Il s'interrompt et plonge son regard vert dans le mien et cette fois, je ne me détourne pas.
— Mais je n'ai rien trouvé. J'ai passé mes jours et mes nuits à fouiller cette chambre, à taper sur les murs pour voir s'ils ne menaient pas à des passages secrets comme dans les films, à feuilleter chaque livre dans l'espoir d'y trouver un petit mot caché entre deux pages... Mais il n'y avait rien. Cette garce avait tout prévu !
Il jette alors la bouteille de vodka à l'autre bout de la pièce et elle s'écrase dans un bruit fracassant qui me fait sursauter. Wren ne s'en rend même pas compte et sert le poing pour se calmer. Ses yeux fixent les fragments de verre qui brillent d'un drôle d'éclat sous la lumière dorée du lustre. De la vodka se répand au sol et une odeur d'alcool se disperse peu à peu dans la pièce.
— J'ai trouvé toutes sortes d'affaires sur la famille royale, murmure-t-il, crois-moi je pourrais descendre la reine avec toutes les informations peu honorables que j'ai sur elle. Et même d'autres familles du Peuple des Astres qui cachent des secrets tordus. Mais j'ai surtout trouvé un carton moisi caché derrière une double rangée de livres. J'ai d'abord cru que c'était pour moi. Que tous mes mystères se cachaient dans cette boîte miteuse et pourrie et que j'allais enfin pouvoir vivre sans me poser des centaines de questions avant de m'endormir. J'en ai presque déchiré le carton tant j'étais heureux et impatient.
Il ricane d'un drôle d'air à l'évocation de ce souvenir et reporte son attention sur moi.
— J'ai commencé par lire un journal intime. Les premières pages étaient plutôt concluantes mais j'ai vite compris que ça ne parlait pas de moi. J'ai ensuite lu une lettre mais pareil, aucune trace de moi. J'ai lu tout ce qu'il y avait dans le carton mais rien ne me concernait.
Il marque une longue pause et j'en viens à croire qu'il a terminé son récit lorsqu'il reprend en posant un drôle de regard sur moi :
— Puis tu as débarqué. Avec ton air d'apeurée et de petite gamine fragile, j'étais loin de me douter que ce soit toi, l'objet de ce carton derrière toutes ces rangées de livres.
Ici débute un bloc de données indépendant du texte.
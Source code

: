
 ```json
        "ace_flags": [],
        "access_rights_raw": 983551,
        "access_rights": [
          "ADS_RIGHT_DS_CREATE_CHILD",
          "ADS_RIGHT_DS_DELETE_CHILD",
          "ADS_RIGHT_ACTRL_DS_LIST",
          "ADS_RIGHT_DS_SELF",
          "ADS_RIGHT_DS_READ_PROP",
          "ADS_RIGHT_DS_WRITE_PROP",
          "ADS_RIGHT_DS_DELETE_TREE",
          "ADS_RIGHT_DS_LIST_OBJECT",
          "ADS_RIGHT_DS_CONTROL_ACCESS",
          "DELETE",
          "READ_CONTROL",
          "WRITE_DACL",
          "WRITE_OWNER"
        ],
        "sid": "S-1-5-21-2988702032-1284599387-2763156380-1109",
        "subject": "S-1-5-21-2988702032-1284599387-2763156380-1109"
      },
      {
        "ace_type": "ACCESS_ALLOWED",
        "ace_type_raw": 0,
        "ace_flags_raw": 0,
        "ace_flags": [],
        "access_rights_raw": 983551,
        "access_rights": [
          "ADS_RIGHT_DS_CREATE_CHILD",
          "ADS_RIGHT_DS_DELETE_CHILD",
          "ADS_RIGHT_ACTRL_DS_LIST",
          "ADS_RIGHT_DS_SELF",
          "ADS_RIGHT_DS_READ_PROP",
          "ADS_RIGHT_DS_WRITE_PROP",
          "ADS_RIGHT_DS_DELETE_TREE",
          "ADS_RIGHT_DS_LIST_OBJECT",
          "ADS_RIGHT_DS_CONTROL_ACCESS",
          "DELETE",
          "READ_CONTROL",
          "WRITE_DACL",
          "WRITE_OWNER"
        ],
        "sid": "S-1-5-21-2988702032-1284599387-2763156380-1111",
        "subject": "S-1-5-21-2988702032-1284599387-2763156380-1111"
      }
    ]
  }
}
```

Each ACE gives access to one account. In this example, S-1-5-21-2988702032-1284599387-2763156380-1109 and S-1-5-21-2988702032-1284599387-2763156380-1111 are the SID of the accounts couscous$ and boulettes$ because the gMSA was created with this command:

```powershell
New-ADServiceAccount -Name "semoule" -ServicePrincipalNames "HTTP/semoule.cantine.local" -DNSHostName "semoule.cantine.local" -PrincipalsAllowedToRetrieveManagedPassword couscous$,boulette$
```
— Les apparences peuvent parfois être trompeuses, je me hasarde sans trop savoir pourquoi je lui parle alors qu'il semble totalement perdu dans sa propre dimension.
Il se lève brutalement de sa chaise et je sursaute une nouvelle fois. Je m'attends à ce qu'il vienne dans ma direction et se jette sur moi mais il va plutôt à la fenêtre où la tempête fait toujours rage. Il pose ses paumes contre le rebord en bois et sans que je puisse me l'expliquer, je le rejoins en prenant toutefois mes distances. Quand je lui jette un regard en biais que j'espère discret, je constate qu'il ferme les yeux, comme en pleine méditation.
— Je me surprends à être jaloux de toi, Luna, confesse-t-il à mi-voix. Tu te rends compte ? Moi, Wren Nightsun, un des Obscurs les plus puissants et plus riches du Peuple des Astres, jaloux d'une petite adolescente encore humaine dans sa tête ? Si Alec savait ça, il en rirait aux éclats !
Il se met lui-même à partir d'un rire nerveux et je pose alors avec une certaine précaution ma main sur son épaule et il s'interrompt net, se figeant comme une statue.
— Et bien moi je trouve, je commence d'un ton réconfortant, qu'il n'y a rien de mal à être jaloux d'une "simple petite adolescente". Surtout quand tu vois mon incroyable talent pour la peinture sur pancakes...
Il se tourne vers moi avec sérieux, sans même que l'ombre d'un sourire ne passe sur son visage. Il a un regard si intense que je n'ose pas baisser les yeux, et je n'en ai d'ailleurs aucune envie.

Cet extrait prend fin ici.